Pris entre l’arbre et l’écorce

Modification du statut des doyens

Doyens-cadres ou «doyens professeurs»? Déchirés sur la question, la direction de l’UQAM et le Syndicat des professeurs ont entrepris en mars dernier un bras de fer qui risque de provoquer des flammèches à la rentrée.

La direction de l’UQAM et le Syndicat des professeurs (SPUQ) ont débattu cet été de la désyndicalisation du poste de doyen devant la Commission des relations de travail (CRT). Les professeurs doutent que le tribunal penchera en leur faveur. Ils placent tous leurs espoirs dans un grief qui pourrait invalider l’ensemble des démarches de l’Université et l’obliger à tout reprendre à zéro.

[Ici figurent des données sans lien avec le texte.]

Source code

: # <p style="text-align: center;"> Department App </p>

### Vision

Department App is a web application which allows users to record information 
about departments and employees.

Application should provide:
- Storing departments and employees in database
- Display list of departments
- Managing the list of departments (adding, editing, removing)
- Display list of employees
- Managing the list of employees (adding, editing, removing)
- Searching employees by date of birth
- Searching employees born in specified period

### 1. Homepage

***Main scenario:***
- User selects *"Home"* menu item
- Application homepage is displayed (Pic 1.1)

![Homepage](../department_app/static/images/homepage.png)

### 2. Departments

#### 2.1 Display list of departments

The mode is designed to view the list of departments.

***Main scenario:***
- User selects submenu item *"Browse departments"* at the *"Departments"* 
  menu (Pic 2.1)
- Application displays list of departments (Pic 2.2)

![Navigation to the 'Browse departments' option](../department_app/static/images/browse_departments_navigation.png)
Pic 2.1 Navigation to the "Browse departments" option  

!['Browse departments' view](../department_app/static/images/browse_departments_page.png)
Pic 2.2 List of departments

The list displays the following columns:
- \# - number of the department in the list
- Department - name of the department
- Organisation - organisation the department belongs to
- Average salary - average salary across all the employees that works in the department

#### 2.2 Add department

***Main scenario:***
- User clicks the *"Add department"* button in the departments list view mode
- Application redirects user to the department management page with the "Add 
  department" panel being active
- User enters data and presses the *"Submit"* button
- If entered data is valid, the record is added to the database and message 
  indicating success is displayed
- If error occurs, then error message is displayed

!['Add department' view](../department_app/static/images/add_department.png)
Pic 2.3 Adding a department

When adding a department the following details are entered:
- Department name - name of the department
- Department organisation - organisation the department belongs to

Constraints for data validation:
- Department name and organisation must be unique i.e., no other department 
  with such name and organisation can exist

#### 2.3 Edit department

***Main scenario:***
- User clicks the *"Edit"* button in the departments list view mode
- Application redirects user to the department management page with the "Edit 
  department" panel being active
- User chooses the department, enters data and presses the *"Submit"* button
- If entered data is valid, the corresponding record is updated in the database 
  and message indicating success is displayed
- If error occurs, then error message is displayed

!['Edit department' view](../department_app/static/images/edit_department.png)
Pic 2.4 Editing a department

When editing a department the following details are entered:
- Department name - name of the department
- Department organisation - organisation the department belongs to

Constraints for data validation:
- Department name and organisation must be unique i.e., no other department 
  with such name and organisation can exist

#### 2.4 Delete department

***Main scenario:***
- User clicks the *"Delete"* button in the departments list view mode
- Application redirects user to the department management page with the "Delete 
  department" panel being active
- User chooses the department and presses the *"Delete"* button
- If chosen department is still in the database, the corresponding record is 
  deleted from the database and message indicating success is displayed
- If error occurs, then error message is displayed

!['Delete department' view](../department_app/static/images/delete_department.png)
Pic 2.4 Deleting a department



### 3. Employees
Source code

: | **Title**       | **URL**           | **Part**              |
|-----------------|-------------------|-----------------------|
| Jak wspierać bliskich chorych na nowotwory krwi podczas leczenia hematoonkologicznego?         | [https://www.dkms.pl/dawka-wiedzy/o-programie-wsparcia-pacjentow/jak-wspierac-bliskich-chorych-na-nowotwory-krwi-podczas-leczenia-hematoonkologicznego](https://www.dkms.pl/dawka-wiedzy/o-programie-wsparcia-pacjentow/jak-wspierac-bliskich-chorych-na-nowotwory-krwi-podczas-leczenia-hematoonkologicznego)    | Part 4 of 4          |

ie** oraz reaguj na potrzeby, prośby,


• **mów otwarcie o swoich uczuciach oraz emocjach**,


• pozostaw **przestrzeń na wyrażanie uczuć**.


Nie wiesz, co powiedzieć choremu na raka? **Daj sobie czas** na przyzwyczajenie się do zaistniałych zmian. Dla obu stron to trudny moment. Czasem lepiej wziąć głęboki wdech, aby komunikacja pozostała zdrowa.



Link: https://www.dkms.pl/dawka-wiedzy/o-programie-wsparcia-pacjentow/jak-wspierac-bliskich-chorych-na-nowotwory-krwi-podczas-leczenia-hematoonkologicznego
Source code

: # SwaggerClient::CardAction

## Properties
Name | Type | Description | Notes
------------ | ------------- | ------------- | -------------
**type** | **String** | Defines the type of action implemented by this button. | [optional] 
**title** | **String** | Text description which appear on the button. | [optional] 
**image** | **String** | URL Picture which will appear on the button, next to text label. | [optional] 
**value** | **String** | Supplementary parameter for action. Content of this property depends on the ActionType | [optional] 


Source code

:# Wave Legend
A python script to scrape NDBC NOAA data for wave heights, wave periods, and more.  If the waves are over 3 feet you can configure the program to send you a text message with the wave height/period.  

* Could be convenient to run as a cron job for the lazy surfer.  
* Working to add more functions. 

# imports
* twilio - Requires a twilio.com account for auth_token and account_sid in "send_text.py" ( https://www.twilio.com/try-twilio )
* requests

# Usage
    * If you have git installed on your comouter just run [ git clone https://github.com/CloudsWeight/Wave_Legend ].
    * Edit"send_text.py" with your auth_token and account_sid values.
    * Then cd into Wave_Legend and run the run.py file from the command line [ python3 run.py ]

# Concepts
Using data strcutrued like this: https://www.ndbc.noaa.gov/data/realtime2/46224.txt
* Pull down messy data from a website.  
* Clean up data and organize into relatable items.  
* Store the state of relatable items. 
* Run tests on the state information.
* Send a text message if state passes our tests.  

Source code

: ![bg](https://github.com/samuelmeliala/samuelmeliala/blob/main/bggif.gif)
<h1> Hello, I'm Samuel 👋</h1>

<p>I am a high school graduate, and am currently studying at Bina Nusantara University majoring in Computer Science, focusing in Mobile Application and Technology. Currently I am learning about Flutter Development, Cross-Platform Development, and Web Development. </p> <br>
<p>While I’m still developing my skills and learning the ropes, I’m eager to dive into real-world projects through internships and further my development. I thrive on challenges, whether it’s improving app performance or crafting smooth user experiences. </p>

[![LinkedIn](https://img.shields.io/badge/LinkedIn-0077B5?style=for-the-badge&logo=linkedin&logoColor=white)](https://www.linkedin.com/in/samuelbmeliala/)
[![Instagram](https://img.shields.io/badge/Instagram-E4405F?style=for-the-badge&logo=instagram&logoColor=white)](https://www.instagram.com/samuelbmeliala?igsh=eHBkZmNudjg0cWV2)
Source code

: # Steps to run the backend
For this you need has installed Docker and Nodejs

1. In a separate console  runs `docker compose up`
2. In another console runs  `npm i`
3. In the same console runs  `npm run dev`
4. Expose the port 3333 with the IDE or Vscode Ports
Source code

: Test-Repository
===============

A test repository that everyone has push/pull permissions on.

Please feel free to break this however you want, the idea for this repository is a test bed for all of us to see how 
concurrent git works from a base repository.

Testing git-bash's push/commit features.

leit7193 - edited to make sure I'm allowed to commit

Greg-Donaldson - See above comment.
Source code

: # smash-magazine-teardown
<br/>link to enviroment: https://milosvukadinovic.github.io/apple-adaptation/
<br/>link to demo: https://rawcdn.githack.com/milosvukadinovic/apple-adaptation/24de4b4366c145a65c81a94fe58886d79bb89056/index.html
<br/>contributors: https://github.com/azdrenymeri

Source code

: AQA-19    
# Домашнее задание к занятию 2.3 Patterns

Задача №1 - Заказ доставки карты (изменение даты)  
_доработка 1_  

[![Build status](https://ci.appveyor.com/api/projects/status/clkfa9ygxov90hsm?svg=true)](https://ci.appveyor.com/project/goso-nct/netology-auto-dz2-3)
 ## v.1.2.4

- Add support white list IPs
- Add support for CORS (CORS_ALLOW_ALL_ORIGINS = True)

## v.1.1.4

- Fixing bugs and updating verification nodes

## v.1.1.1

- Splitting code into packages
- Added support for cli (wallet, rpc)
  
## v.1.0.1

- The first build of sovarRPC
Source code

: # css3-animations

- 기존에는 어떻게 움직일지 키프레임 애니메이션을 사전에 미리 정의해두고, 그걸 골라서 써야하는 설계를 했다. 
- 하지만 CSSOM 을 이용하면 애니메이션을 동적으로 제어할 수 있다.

En mars dernier, la direction a mis fin aux travaux du Comité d’étude sur le statut des doyens, qui avait comme mandat d’étudier les modalités de retrait de l’accréditation syndicale des représentants de faculté. Selon le Syndicat des professeurs, cette décision unilatérale contrevient à la convention collective signée en novembre 2009. En effet, une lettre d’entente intégrée au contrat de travail exige que le Comité émette des conclusions sur la question avant que le projet aille de l’avant. Or, les rencontres ayant été interrompues, aucun rapport n’a pu être produit. Le troisième vice-président du SPUQ, Jean-Marie Lafortune, croit que la direction ne voyait plus d’un bon œil les travaux du Comité. «Celui-ci avait 45 jours pour déposer un rapport. La direction avait accepté de prolonger les délais, mais elle est revenue sur sa décision en disant que ça n’avançait pas assez vite. La raison, c’est que ça n’avançait pas dans le sens de leur position.». Le syndicat a déposé un grief en réaction à la dissolution du Comité, qu’il considère comme un affront à la convention collective. Quant à la direction, elle a déposé une requête à la Commission des relations de travail afin qu’un juge décide si les tâches des doyens exigent ou non que le poste soit syndiqué.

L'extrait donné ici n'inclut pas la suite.